Ein Schlüssel zum Erfolg liegt auch im Willen der lokalen Bevölkerung. Durch Aufklärung und frühzeitiges Einbinden aller Beteiligten wirbt die Solarfirma in Ostrau um Akzeptanz, auch um einer breite Ablehnung, wie man sie beim Trassenausbau beobachtet, zu begegnen.
Andererseits kann eine Bewegung hin zu Agri-PV auch aus der Bevölkerung heraus getragen werden. Die Bevölkerung hat in weiten Teilen den politischen Willen zur Klimaneutralität erkannt, sieht aber auch, dass es an Geschwindigkeit bei der Umsetzung mangelt.
Auch Bürgerinitiativen können sich für die Ansiedlung eines Agri-PV-Solarparks in ihrer Region stark machen, wenn die zur Verfügung stehenden Böden mehr Möglichkeiten bieten können als „nur“ eine klassische PV-Nutzung.
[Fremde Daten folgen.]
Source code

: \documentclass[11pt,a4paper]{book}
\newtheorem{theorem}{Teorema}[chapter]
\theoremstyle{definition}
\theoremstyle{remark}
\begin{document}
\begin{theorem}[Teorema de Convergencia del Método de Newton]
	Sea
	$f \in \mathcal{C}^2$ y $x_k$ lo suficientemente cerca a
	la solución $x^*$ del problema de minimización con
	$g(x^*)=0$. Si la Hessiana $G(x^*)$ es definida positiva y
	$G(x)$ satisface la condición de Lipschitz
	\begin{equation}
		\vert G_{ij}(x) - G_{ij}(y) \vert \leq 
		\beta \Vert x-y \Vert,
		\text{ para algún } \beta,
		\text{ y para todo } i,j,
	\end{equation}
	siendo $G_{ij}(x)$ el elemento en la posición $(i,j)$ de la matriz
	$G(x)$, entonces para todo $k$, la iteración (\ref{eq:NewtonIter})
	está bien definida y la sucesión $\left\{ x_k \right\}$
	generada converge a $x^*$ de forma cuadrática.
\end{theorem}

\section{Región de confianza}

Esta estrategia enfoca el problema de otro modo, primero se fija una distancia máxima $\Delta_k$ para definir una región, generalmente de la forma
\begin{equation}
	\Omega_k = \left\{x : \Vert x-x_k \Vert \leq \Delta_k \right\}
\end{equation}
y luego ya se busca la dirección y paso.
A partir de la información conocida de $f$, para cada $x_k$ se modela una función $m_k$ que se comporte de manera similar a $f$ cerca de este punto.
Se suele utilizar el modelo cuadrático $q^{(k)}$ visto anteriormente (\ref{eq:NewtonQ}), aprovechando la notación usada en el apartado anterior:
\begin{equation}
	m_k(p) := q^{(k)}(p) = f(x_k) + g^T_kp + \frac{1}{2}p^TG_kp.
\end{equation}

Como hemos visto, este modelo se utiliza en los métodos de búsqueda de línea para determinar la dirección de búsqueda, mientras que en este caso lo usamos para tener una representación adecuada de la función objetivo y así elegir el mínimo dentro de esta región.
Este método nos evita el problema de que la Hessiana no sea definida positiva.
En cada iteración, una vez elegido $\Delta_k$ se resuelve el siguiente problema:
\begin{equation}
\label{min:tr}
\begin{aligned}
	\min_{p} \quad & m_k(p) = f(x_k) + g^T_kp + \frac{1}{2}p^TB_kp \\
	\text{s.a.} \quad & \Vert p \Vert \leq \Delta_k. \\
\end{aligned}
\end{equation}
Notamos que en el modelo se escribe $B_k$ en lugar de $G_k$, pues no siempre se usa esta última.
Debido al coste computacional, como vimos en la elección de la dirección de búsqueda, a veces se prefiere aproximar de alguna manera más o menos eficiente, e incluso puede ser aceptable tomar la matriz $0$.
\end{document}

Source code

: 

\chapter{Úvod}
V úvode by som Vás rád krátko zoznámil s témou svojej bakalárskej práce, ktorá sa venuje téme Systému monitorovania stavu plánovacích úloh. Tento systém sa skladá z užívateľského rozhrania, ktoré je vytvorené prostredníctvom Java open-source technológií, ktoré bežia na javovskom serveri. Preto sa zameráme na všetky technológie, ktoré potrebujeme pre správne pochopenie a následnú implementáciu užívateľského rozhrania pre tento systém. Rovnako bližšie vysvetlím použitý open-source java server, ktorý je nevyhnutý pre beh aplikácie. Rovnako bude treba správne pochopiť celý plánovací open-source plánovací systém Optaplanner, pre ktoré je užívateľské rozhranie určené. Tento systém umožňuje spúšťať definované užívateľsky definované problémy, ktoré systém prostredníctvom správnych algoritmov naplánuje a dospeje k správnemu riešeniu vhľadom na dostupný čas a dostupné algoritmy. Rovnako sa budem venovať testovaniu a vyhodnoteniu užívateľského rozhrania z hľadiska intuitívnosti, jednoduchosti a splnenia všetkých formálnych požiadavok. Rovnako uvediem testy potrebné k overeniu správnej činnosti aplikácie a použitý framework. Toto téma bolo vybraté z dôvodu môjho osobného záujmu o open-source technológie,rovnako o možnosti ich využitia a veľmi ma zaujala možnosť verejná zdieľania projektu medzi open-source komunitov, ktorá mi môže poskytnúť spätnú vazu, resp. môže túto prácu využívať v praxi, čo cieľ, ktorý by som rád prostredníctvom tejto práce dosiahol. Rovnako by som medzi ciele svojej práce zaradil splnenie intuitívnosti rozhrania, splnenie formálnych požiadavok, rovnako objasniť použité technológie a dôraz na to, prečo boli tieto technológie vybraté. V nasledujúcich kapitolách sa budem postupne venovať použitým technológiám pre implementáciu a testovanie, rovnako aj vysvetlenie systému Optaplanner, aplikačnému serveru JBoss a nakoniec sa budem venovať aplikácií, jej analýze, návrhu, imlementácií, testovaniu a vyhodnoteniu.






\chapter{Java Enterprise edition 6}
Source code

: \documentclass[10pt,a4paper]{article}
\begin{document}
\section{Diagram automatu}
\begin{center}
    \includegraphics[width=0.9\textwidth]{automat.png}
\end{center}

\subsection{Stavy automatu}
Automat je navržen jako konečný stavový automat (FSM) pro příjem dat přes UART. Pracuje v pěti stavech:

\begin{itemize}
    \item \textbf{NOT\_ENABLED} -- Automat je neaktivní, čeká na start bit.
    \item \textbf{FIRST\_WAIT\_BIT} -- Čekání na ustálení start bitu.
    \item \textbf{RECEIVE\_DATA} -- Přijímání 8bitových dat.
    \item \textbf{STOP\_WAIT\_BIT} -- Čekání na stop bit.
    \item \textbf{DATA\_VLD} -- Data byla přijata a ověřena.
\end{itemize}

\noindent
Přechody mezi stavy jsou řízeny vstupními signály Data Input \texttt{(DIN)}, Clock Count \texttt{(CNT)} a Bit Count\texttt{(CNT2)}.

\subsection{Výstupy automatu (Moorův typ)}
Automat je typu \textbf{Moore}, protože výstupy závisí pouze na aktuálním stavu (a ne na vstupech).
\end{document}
Gleichzeitig wünschen sich Unternehmer wie Dr. Arcache, dass Gemeindevertreter und Liegenschaftsverwaltungen, noch häufiger das Gespräch mit ihnen suchen, damit Agri-PV-Projekte vorankommen, die sowohl im nationalen Interesse sind als auch der lokalen Bevölkerung zugutekommen. Das Ziel sollte sein, dass PV-Unternehmen, Landwirte und die Menschen vor Ort gemeinsam die Energiewende aktiv mitgestalten.